Yaşlı kadın, bu sözleri söyledikten sonra, yorgun bedenini dinlendirmek için sandalyesinde arkasına yaslandı. Hala biçimli olan elleriyle alnında birikmiş olan terini sildi. Bakışları çoktan ileriye doğru dalıp gitmişti. İçinden neler geçiyordu, gözlerinin ardında hangi hayaller dans ediyordu bilinmez, gülünce hafifçe yana doğru çarpılan ağzı sanki çok eski günlerde geziniyor gibiydi. Gümüş rengi bembeyaz saçları, hafif kırışıklıklarla dolu yüzü ve çıkık elmacık kemikleri, içinde hala gençlik günlerinin ateşi yanan, yaşlılığın uğramadığı, zeytin gibi simsiyah gözleri ve göz pınarlarında uzun yıllardır biriken ve akmayan gözyaşları ile bir abideydi Nilüfer.


Ellerini usulca saçlarından geçirdi, bakışları hala aynı noktada çakılmış kalmış gibiydi.


“Eeee Nilüfer Hanım, gördün mü bak, o kadar kalabalık bir aileden sadece sen kaldın geriye, herkes birer birer gitti, terk etti seni. En sona, sevgili eşin kalmıştı. O da gidip de seni yapayalnız bırakalı neredeyse iki sene oldu.” diye yüksek sesle söylenmeye başladı. Bunu da yeni adet edinmişti. Son zamanlarda, evde konuşulacak kimse kalmadığından beri en azından sesini unutmamak için, arada bir yüksek sesle bir şeyler mırıldanıyordu kendi kendine.


“Kim çalıyor ki kapını? Kim?

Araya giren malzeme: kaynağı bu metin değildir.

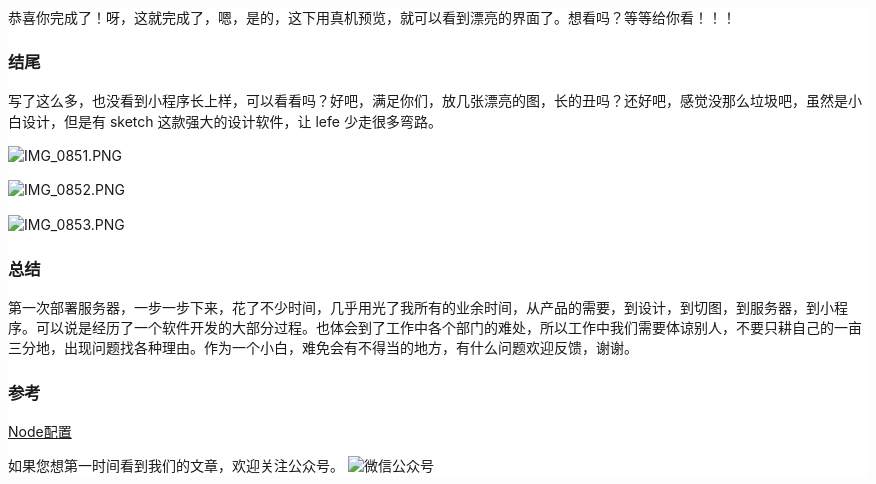 恭喜你完成了！呀，这就完成了，嗯，是的，这下用真机预览，就可以看到漂亮的界面了。想看吗？等等给你看！！！

### 结尾
写了这么多，也没看到小程序长上样，可以看看吗？好吧，满足你们，放几张漂亮的图，长的丑吗？还好吧，感觉没那么垃圾吧，虽然是小白设计，但是有 sketch 这款强大的设计软件，让 lefe 少走很多弯路。

![IMG_0851.PNG](http://upload-images.jianshu.io/upload_images/1664496-b8fc26e7eabc0558.PNG?imageMogr2/auto-orient/strip%7CimageView2/2/w/1240)

![IMG_0852.PNG](http://upload-images.jianshu.io/upload_images/1664496-6cc6c03d5f9241b9.PNG?imageMogr2/auto-orient/strip%7CimageView2/2/w/1240)

![IMG_0853.PNG](http://upload-images.jianshu.io/upload_images/1664496-8a48965ed3c58e96.PNG?imageMogr2/auto-orient/strip%7CimageView2/2/w/1240)

### 总结
第一次部署服务器，一步一步下来，花了不少时间，几乎用光了我所有的业余时间，从产品的需要，到设计，到切图，到服务器，到小程序。可以说是经历了一个软件开发的大部分过程。也体会到了工作中各个部门的难处，所以工作中我们需要体谅别人，不要只耕自己的一亩三分地，出现问题找各种理由。作为一个小白，难免会有不得当的地方，有什么问题欢迎反馈，谢谢。


### 参考
[Node配置](https://sfantasy.gitbooks.io/node-in-action/content/zh/express/deploy.html)


如果您想第一时间看到我们的文章，欢迎关注公众号。
![微信公众号](http://upload-images.jianshu.io/upload_images/1664496-f94c6e4f349a2f74.jpg?imageMogr2/auto-orient/strip%7CimageView2/2/w/1240)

Her hafta gelen temizlik işlerine yardım eden Fatma, sabahları uğrayan kapıcı Hüseyin Efendi, haftada bir gelen sucu, karşı komşun Makbule Hanım, haaa bir de ayda yılda bir ‘Nasılsın anne?’ diye telefon eden sevgili, yere göğe koyamadığın çocukların! Damatla gelini boş ver de, torunların bile uğramaz oldular artık. Her telefon çaldığında, ‘Onlardır, mutlaka onlardır…’ diyerek telefonu bir heves açıyorsun, sonuç? Hayal kırıklığı tabii ki… En çok konuştukların telefonun diğer ucundaki seslerden ibaret satıcılar, çağrı merkezi çalışanları, bankalar.”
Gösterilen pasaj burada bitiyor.